Choosing The Best – Part 3

Posted by: Jon | Comments (0)

Table of contents for Choosing The Best

  1. Choosing The Best – Part 1
  2. Choosing The Best – Part 2
  3. Choosing The Best – Part 3
  4. Choosing The Best – Part 4

Strange Buildings 3The approval of others does not, in itself, make you any more valuable as a person and does not really add any true value to your life. And the disapproval of others does not take anything away from you unless you let it get to you. Imagine what would happen to your relationships if, instead of seeking to get approval you used your energy to give love and caring and understanding. Imagine how much it would improve your life if you did not have to be concerned about the approval of others. The fact is, you don’t have to be concerned about it. When you move past the need for approval, you can save yourself a lot of time, money and frustration, while at the same time winning the enthusiastic, sincere approval of others in the process.

Stop and think of how much time and energy you spend each day just because you need the approval of others. Now consider all the things you could do, all the value you could create, if you could get beyond that need.

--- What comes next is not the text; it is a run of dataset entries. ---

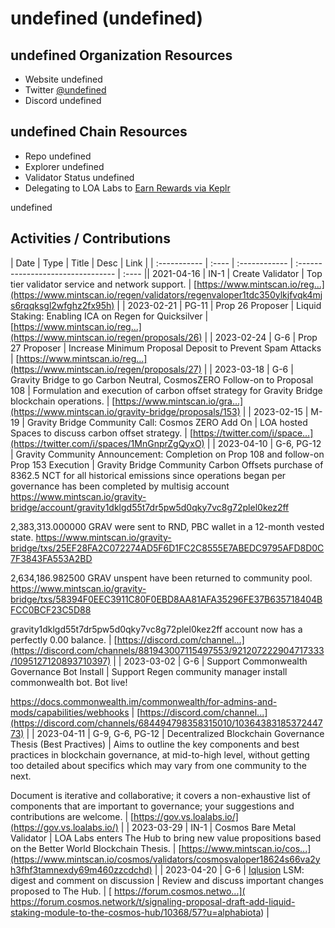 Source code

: # undefined (undefined)

## undefined Organization Resources

* Website undefined
* Twitter [@undefined](https://twitter.com/undefined)
* Discord undefined

## undefined Chain Resources

* Repo undefined
* Explorer undefined
* Validator Status undefined
* Delegating to LOA Labs to [Earn Rewards via Keplr](undefined)

undefined 

## Activities / Contributions
| Date | Type | Title | Desc | Link |
| :----------- | :---- | :------------ | :-------------------------------- | :---- || 2021-04-16 | IN-1 | Create Validator | Top tier validator service and network support.  | [https://www.mintscan.io/reg...](https://www.mintscan.io/regen/validators/regenvaloper1tdc350ylkjfvqk4mjs6rqqksgl2wfghz2fx95h) |
| 2023-02-21 | PG-11 | Prop 26 Proposer | Liquid Staking: Enabling ICA on Regen for Quicksilver | [https://www.mintscan.io/reg...](https://www.mintscan.io/regen/proposals/26) |
| 2023-02-24 | G-6 | Prop 27 Proposer | Increase Minimum Proposal Deposit to Prevent Spam Attacks | [https://www.mintscan.io/reg...](https://www.mintscan.io/regen/proposals/27) |
| 2023-03-18 | G-6 | Gravity Bridge to go Carbon Neutral, CosmosZERO Follow-on to Proposal 108 | Formulation and execution of carbon offset strategy for Gravity Bridge blockchain operations.  | [https://www.mintscan.io/gra...](https://www.mintscan.io/gravity-bridge/proposals/153) |
| 2023-02-15 | M-19 | Gravity Bridge Community Call: Cosmos ZERO Add On | LOA hosted Spaces to discuss carbon offset strategy.  | [https://twitter.com/i/space...](https://twitter.com/i/spaces/1MnGnprZgQyxO) |
| 2023-04-10 | G-6, PG-12 | Gravity Community Announcement: Completion on Prop 108 and follow-on Prop 153 Execution | Gravity Bridge Community Carbon Offsets purchase of 8362.5 NCT for all historical emissions since operations began per governance has been completed by multisig account https://www.mintscan.io/gravity-bridge/account/gravity1dklgd55t7dr5pw5d0qky7vc8g72plel0kez2ff

2,383,313.000000 GRAV were sent to RND, PBC wallet in a 12-month vested state.
https://www.mintscan.io/gravity-bridge/txs/25EF28FA2C072274AD5F6D1FC2C8555E7ABEDC9795AFD8D0C7F3843FA553A2BD

2,634,186.982500 GRAV unspent have been returned to community pool.
https://www.mintscan.io/gravity-bridge/txs/58394F0EEC3911C80F0EBD8AA81AFA35296FE37B635718404BFCC0BCF23C5D88

gravity1dklgd55t7dr5pw5d0qky7vc8g72plel0kez2ff account now has a perfectly 0.00 balance. | [https://discord.com/channel...](https://discord.com/channels/881943007115497553/921207222904717333/1095127120893710397) |
| 2023-03-02 | G-6 | Support Commonwealth Governance Bot Install | Support Regen community manager install commonwealth bot. Bot live! 

https://docs.commonwealth.im/commonwealth/for-admins-and-mods/capabilities/webhooks | [https://discord.com/channel...](https://discord.com/channels/684494798358315010/1036438318537244773) |
| 2023-04-11 | G-9, G-6, PG-12 | Decentralized Blockchain Governance Thesis (Best Practives) | Aims to outline the key components and best practices in blockchain governance, at mid-to-high level, without getting too detailed about specifics which may vary from one community to the next.

Document is iterative and collaborative; it covers a non-exhaustive list of components that are important to governance; your suggestions and contributions are welcome. | [https://gov.vs.loalabs.io/](https://gov.vs.loalabs.io/) |
| 2023-03-29 | IN-1 | Cosmos Bare Metal Validator | LOA Labs enters The Hub to bring new value propositions based on the Better World Blockchain Thesis. | [https://www.mintscan.io/cos...](https://www.mintscan.io/cosmos/validators/cosmosvaloper18624s66va2yh3fhf3tamnexdy69m460zzcdchd) |
| 2023-04-20 | G-6 | [Iqlusion](https://twitter.com/iqlusioninc) LSM: digest and comment on discussion | Review and discuss important changes proposed to The Hub.  | [ https://forum.cosmos.netwo...]( https://forum.cosmos.network/t/signaling-proposal-draft-add-liquid-staking-module-to-the-cosmos-hub/10368/57?u=alphabiota) | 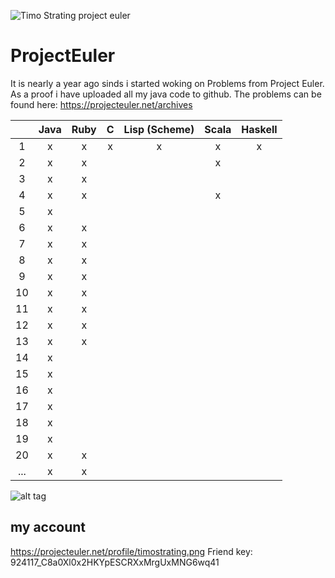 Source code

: ![Timo Strating project euler](https://projecteuler.net/profile/timostrating.png)

# ProjectEuler
It is nearly a year ago sinds i started woking on Problems from Project Euler.
As a proof i have uploaded all my java code to github.
The problems can be found here:  https://projecteuler.net/archives


| | Java | Ruby | C | Lisp (Scheme) | Scala | Haskell |
|:---:|:-:|:-:|:-:|:-:|:-:|:-:|
| 1   | x | x | x | x | x | x |
| 2   | x | x |   |   | x |   |
| 3   | x | x |   |   |   |   |
| 4   | x | x |   |   | x |   |
| 5   | x |   |   |   |   |   |
| 6   | x | x |   |   |   |   |
| 7   | x | x |   |   |   |   |
| 8   | x | x |   |   |   |   |
| 9   | x | x |   |   |   |   |
| 10  | x | x |   |   |   |   |
| 11  | x | x |   |   |   |   |
| 12  | x | x |   |   |   |   |
| 13  | x | x |   |   |   |   |
| 14  | x |   |   |   |   |   |
| 15  | x |   |   |   |   |   |
| 16  | x |   |   |   |   |   |
| 17  | x |   |   |   |   |   |
| 18  | x |   |   |   |   |   |
| 19  | x |   |   |   |   |   |
| 20  | x | x |   |   |   |   |
| ... | x | x |   |   |   |   |

![alt tag](https://raw.githubusercontent.com/timostrating/ProjectEuler/master/ProjectEuler-Dashboard.png)

## my account 
https://projecteuler.net/profile/timostrating.png
Friend key: 924117_C8a0Xl0x2HKYpESCRXxMrgUxMNG6wq41

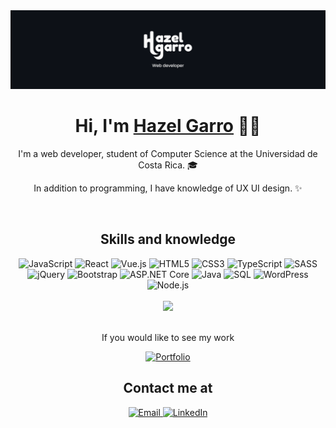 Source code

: <img src="https://github.com/hazelgarro/hazelgarro/blob/main/EncabezadoHG.png">

<div align="center">
<h1 align="center">Hi, I'm <a href="https://portfolio-hazelgarro.vercel.app">Hazel Garro</a> ✌🏼</h1>
<p>I'm a web developer, student of Computer Science at the Universidad de Costa Rica. 🎓</p>
<p>In addition to programming, I have knowledge of UX UI design. ✨</p>
</div>

<br>
<div align="center">
  <div>
    <h2>Skills and knowledge</h2>
    <img src="https://img.shields.io/badge/JavaScript-%23323330.svg?style=for-the-badge&logo=javascript&logoColor=%23F7DF1E" alt="JavaScript"/>
    <img src="https://img.shields.io/badge/React-%2320232a.svg?style=for-the-badge&logo=react&logoColor=%2361DAFB" alt="React"/>
    <img src="https://img.shields.io/badge/Vue.js-%234FC08D.svg?style=for-the-badge&logo=vue.js&logoColor=white" alt="Vue.js"/>
    <img src="https://img.shields.io/badge/HTML5-%23E34F26.svg?style=for-the-badge&logo=html5&logoColor=white" alt="HTML5"/>
    <img src="https://img.shields.io/badge/CSS3-%231572B6.svg?style=for-the-badge&logo=css3&logoColor=white" alt="CSS3"/>
    <img src="https://img.shields.io/badge/TypeScript-%232B7489.svg?style=for-the-badge&logo=typescript&logoColor=white" alt="TypeScript"/>
    <img src="https://img.shields.io/badge/SASS-%23CC6699.svg?style=for-the-badge&logo=sass&logoColor=white" alt="SASS"/>
    <img src="https://img.shields.io/badge/jQuery-%230769AD.svg?style=for-the-badge&logo=jquery&logoColor=white" alt="jQuery"/>
    <img src="https://img.shields.io/badge/Bootstrap-%23563D7C.svg?style=for-the-badge&logo=bootstrap&logoColor=white" alt="Bootstrap"/>
    <img src="https://img.shields.io/badge/ASP.NET%20Core-%235C2D91.svg?style=for-the-badge&logo=asp-dot-net&logoColor=white" alt="ASP.NET Core"/>
    <img src="https://img.shields.io/badge/Java-%23E34F26.svg?style=for-the-badge&logo=java&logoColor=white" alt="Java"/>
    <img src="https://img.shields.io/badge/SQL-%234479A1.svg?style=for-the-badge&logo=sqlite&logoColor=white" alt="SQL"/>
    <img src="https://img.shields.io/badge/WordPress-%21759DB3.svg?style=for-the-badge&logo=wordpress&logoColor=white" alt="WordPress"/>
    <img src="https://img.shields.io/badge/Node.js-%23339933.svg?style=for-the-badge&logo=node.js&logoColor=white" alt="Node.js"/>
  </div>
  <br>
   <div>
    <img src="https://github-readme-stats.vercel.app/api/top-langs/?username=hazelgarro&layout=compact&theme=dark" />
  </div>
  <br>
  <p>If you would like to see my work</p>
  <a href="https://portfolio-hazelgarro.vercel.app/" target="_blank">
  <img src="https://img.shields.io/badge/Portfolio-%23757BC8.svg?style=for-the-badge&logo=portfolio&logoColor=white" alt="Portfolio"/>
</a>
</div>

<div align="center">
<h2>Contact me at</h2>
   <a href="mailto:hazelvaleriagarroarias@gmail.com" target="_blank">
    <img src="https://img.shields.io/badge/Email-%23000000.svg?style=for-the-badge&logo=gmail&logoColor=white" alt="Email"/>
  </a>
  <a href="https://www.linkedin.com/in/hazelgarro/" target="_blank">
    <img src="https://img.shields.io/badge/LinkedIn-%23000000.svg?style=for-the-badge&logo=linkedin&logoColor=blake" alt="LinkedIn"/>
  </a>
</div>


<!--
**hazelgarro/hazelgarro** is a ✨ _special_ ✨ repository because its `README.md` (this file) appears on your GitHub profile.

Here are some ideas to get you started:

- 🔭 I’m currently working on ...
- 🌱 I’m currently learning ...
- 👯 I’m looking to collaborate on ...
- 🤔 I’m looking for help with ...
- 💬 Ask me about ...
- 📫 How to reach me: ...
- 😄 Pronouns: ...
- ⚡ Fun fact: ...
-->
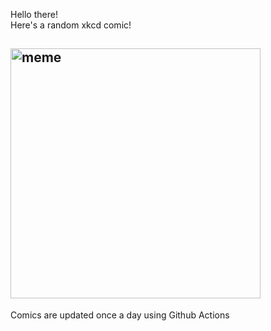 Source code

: Hello there! <br>Here's a random xkcd comic!<br>
## <img src="https://imgs.xkcd.com/comics/wish_on_a_shooting_star.png" alt="meme" width="400"/><br>
Comics are updated once a day using Github Actions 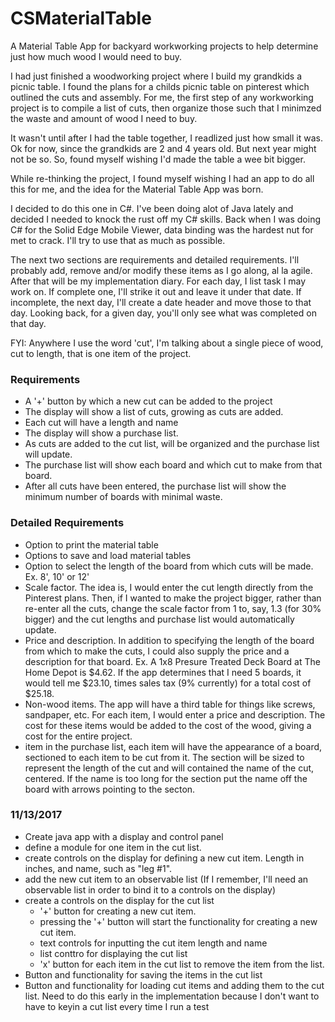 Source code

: # CSMaterialTable
A Material Table App for backyard workworking projects to help determine just how much wood I would need to buy.  

I had just finished a woodworking project where I build my grandkids a picnic table. I found the plans for a
childs picnic table on pinterest which outlined the cuts and assembly. For me, the first step of any workworking
project is to compile a list of cuts, then organize those such that I minimzed the waste and amount of wood I need to buy.  

It wasn't until after I had the table together, I readlized just how small it was.  Ok for now, since the grandkids
are 2 and 4 years old.  But next year might not be so. So, found myself wishing I'd made the table a wee bit bigger.  

While re-thinking the project, I found myself wishing I had an app to do all this for me, and the idea for the Material
Table App was born.  

I decided to do this one in C#. I've been doing alot of Java lately and decided I needed to knock the rust off my C#
skills. Back when I was doing C# for the Solid Edge Mobile Viewer, data binding was the hardest nut for met to crack.
I'll try to use that as much as possible.  

The next two sections are requirements and detailed requirements.  I'll probably add, remove and/or modify these items
as I go along, al la agile.  After that will be my implementation diary.  For each day, I list task I may work on.  If
complete one, I'll strike it out and leave it under that date. If incomplete, the next day, I'll create a date header
and move those to that day.  Looking back, for a given day, you'll only see what was completed on that day.

FYI: Anywhere I use the word 'cut', I'm talking about a single piece of wood, cut to length, that is one item of the project.

### Requirements
* A '+' button by which a new cut can be added to the project
* The display will show a list of cuts, growing as cuts are added.
* Each cut will have a length and name
* The display will show a purchase list.
* As cuts are added to the cut list, will be organized and the purchase list will update.
* The purchase list will show each board and which cut to make from that board.
* After all cuts have been entered, the purchase list will show the minimum number of boards with minimal waste.  

### Detailed Requirements
* Option to print the material table
* Options to save and load material tables
* Option to select the length of the board from which cuts will be made. Ex. 8', 10' or 12'
* Scale factor.  The idea is, I would enter the cut length directly from the Pinterest plans. Then, if I wanted to make
the project bigger, rather than re-enter all the cuts, change the scale factor from 1 to, say, 1.3 (for 30% bigger) and
the cut lengths and purchase list would automatically update.
* Price and description.  In addition to specifying the length of the board from which to make the cuts, I could also
supply the price and a description for that board. Ex.  A 1x8 Presure Treated Deck Board at The Home Depot is $4.62.
If the app determines that I need 5 boards, it would tell me $23.10, times sales tax (9% currently) for a total cost of $25.18.
* Non-wood items.  The app will have a third table for things like screws, sandpaper, etc.  For each item, I would enter
a price and description.  The cost for these items would be added to the cost of the wood, giving a cost for the entire project. 
* item in the purchase list, each item will have the appearance of a board, sectioned to each item to be cut from it.  The 
section will be sized to represent the length of the cut and will contained the name of the cut, centered.  If the name is
too long for the section put the name off the board with arrows pointing to the secton.

### 11/13/2017
* Create java app with a display and control panel
* define a module for one item in the cut list.
* create controls on the display for defining a new cut item. Length in inches, and name, such as "leg #1".
* add the new cut item to an observable list (If I remember, I'll need an observable list in order to bind it to a controls
on the display)
* create a controls on the display for the cut list
  * '+' button for creating a new cut item.
  * pressing the '+' button will start the functionality for creating a new cut item.
  * text controls for inputting the cut item length and name
  * list conttro for displaying the cut list
  * 'x' button for each item in the cut list to remove the item from the list.
* Button and functionality for saving the items in the cut list
* Button and functionality for loading cut items and adding them to the cut list.  Need to do this early in the implementation
because I don't want to have to keyin a cut list every time I run a test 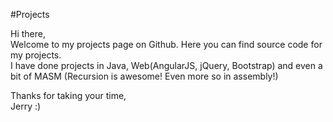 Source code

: #Projects

Hi there,  <br> Welcome to my projects page on Github. Here you can find source code for my projects. <br> 
I have done projects in Java, Web(AngularJS, jQuery, Bootstrap) and even a bit of MASM (Recursion is awesome! Even more so in assembly!) 

Thanks for taking your time, <br> 
Jerry :)
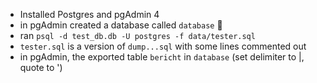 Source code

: * Installed Postgres and pgAdmin 4
* in pgAdmin created a database called `database` 🤘
* ran `psql -d test_db.db -U postgres -f data/tester.sql`
* `tester.sql` is a version of `dump...sql` with some lines commented out
* in pgAdmin, the exported table `bericht` in `database` (set delimiter to |, quote to \')
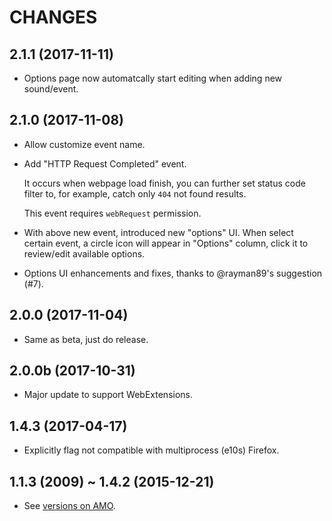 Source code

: CHANGES
=======

## 2.1.1 (2017-11-11)

* Options page now automatcally start editing when adding new sound/event.

## 2.1.0 (2017-11-08)

* Allow customize event name.

* Add "HTTP Request Completed" event.

  It occurs when webpage load finish, you can further set status code filter to,
  for example, catch only `404` not found results.

  This event requires `webRequest` permission.

* With above new event, introduced new "options" UI.
  When select certain event, a circle icon will appear in "Options" column,
  click it to review/edit available options.

* Options UI enhancements and fixes, thanks to @rayman89's suggestion (#7).

## 2.0.0 (2017-11-04)

* Same as beta, just do release.

## 2.0.0b (2017-10-31)

* Major update to support WebExtensions.

## 1.4.3 (2017-04-17)

* Explicitly flag not compatible with multiprocess (e10s) Firefox.

## 1.1.3 (2009) ~ 1.4.2 (2015-12-21)

* See [versions on AMO][].


[versions on AMO]: https://addons.mozilla.org/firefox/addon/noise/versions/
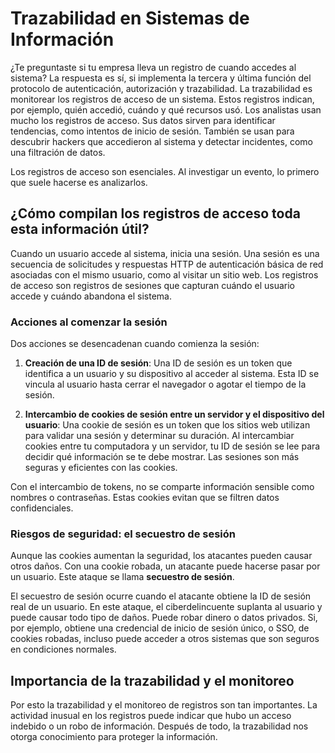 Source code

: # Trazabilidad en Sistemas de Información

¿Te preguntaste si tu empresa lleva un registro de cuando accedes al sistema? La respuesta es sí, si implementa la tercera y última función del protocolo de autenticación, autorización y trazabilidad. La trazabilidad es monitorear los registros de acceso de un sistema. Estos registros indican, por ejemplo, quién accedió, cuándo y qué recursos usó. Los analistas usan mucho los registros de acceso. Sus datos sirven para identificar tendencias, como intentos de inicio de sesión. También se usan para descubrir hackers que accedieron al sistema y detectar incidentes, como una filtración de datos.

Los registros de acceso son esenciales. Al investigar un evento, lo primero que suele hacerse es analizarlos. 

## ¿Cómo compilan los registros de acceso toda esta información útil?

Cuando un usuario accede al sistema, inicia una sesión. Una sesión es una secuencia de solicitudes y respuestas HTTP de autenticación básica de red asociadas con el mismo usuario, como al visitar un sitio web. Los registros de acceso son registros de sesiones que capturan cuándo el usuario accede y cuándo abandona el sistema. 

### Acciones al comenzar la sesión

Dos acciones se desencadenan cuando comienza la sesión:

1. **Creación de una ID de sesión**: Una ID de sesión es un token que identifica a un usuario y su dispositivo al acceder al sistema. Esta ID se vincula al usuario hasta cerrar el navegador o agotar el tiempo de la sesión.

2. **Intercambio de cookies de sesión entre un servidor y el dispositivo del usuario**: Una cookie de sesión es un token que los sitios web utilizan para validar una sesión y determinar su duración. Al intercambiar cookies entre tu computadora y un servidor, tu ID de sesión se lee para decidir qué información se te debe mostrar. Las sesiones son más seguras y eficientes con las cookies.

Con el intercambio de tokens, no se comparte información sensible como nombres o contraseñas. Estas cookies evitan que se filtren datos confidenciales. 

### Riesgos de seguridad: el secuestro de sesión

Aunque las cookies aumentan la seguridad, los atacantes pueden causar otros daños. Con una cookie robada, un atacante puede hacerse pasar por un usuario. Este ataque se llama **secuestro de sesión**.

El secuestro de sesión ocurre cuando el atacante obtiene la ID de sesión real de un usuario. En este ataque, el ciberdelincuente suplanta al usuario y puede causar todo tipo de daños. Puede robar dinero o datos privados. Si, por ejemplo, obtiene una credencial de inicio de sesión único, o SSO, de cookies robadas, incluso puede acceder a otros sistemas que son seguros en condiciones normales.

## Importancia de la trazabilidad y el monitoreo

Por esto la trazabilidad y el monitoreo de registros son tan importantes. La actividad inusual en los registros puede indicar que hubo un acceso indebido o un robo de información. Después de todo, la trazabilidad nos otorga conocimiento para proteger la información.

The way to get beyond the need is to look at it as a choice. Seeing it as a choice makes it much more objective and much less imposing. Step back and thoughtfully consider what’s involved in seeking the approval of others. Consider all the costs and consider all the benefits. Are the benefits to be gained worth the price you will pay? That is for you to decide. That is your choice. It is not a need that is imposed upon you. It is a choice that you have decided to make. You can choose whatever you want, but the point is that you can choose. You are not obligated. You are not forced to seek the approval of others. It is not something that has to tie you down or hold you back. It is something you can choose to do or choose not to do, based on the costs you will pay and the value you will receive.

Making a truly valuable and empowering choice is more than just following a whim. Every choice carries with it a set of consequences. So making a choice is not only a matter of choosing what to do at the moment, but also of considering and choosing the consequences that will surely and reliably follow.

Everyone makes choices all the time. Even refusing to make a choice is itself a choice, a choice not to decide. There are choices which lead to a life of success and fulfillment, and there are choices which lead to a life of despair. There are choices that don’t really make much difference one way or the other. There are choices that look foolish in the short term, and turn out to be very smart in the long run. And there are choices that seem to be right for the moment, but end up being wrong in the long term.

Choices are indeed very powerful, and the best way to treat them is with the respect they deserve. The more carefully and intentionally you make your choices, the more positively those choices will serve your best interests.